[Collected data]
□ □ □ □ □
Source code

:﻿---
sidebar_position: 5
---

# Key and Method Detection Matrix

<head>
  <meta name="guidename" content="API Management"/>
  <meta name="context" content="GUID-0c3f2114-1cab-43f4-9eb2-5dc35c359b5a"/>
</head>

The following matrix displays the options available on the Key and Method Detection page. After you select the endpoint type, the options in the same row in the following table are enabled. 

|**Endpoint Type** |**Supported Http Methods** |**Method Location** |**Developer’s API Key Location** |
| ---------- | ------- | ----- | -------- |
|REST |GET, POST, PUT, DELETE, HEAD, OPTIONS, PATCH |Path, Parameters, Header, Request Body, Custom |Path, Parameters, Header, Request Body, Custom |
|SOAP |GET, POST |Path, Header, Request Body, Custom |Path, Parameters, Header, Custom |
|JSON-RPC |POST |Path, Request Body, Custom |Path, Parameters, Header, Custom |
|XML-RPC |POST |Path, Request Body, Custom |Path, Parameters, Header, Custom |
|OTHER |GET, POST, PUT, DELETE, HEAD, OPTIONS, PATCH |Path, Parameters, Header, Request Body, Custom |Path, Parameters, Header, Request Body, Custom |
□ □ □ □ □
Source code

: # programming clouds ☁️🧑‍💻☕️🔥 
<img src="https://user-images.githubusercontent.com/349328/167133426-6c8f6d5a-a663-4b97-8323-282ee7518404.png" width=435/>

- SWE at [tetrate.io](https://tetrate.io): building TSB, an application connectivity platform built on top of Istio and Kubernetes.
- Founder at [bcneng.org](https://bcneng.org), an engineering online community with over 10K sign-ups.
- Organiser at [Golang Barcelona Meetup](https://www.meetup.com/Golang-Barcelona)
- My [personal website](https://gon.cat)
□ □ □ □ □
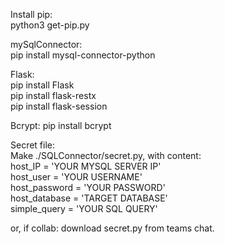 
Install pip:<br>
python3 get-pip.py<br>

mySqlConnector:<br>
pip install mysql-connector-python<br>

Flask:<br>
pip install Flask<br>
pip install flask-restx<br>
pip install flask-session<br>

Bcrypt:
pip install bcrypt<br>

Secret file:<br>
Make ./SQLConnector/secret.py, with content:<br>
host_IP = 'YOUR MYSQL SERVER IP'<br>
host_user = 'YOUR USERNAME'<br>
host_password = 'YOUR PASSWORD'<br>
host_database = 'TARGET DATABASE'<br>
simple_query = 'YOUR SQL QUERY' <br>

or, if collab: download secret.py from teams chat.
□ □ □ □ □
Reproduce exactly the entries above, limited to the lines from the one with "Install pip:<br>" through the one with "Make ./SQLConnector/secret.py, with", both included.

FINISHED EXERCISE ▸
Install pip:<br>
python3 get-pip.py<br>

mySqlConnector:<br>
pip install mysql-connector-python<br>

Flask:<br>
pip install Flask<br>
pip install flask-restx<br>
pip install flask-session<br>

Bcrypt:
pip install bcrypt<br>

Secret file:<br>
Make ./SQLConnector/secret.py, with content:<br>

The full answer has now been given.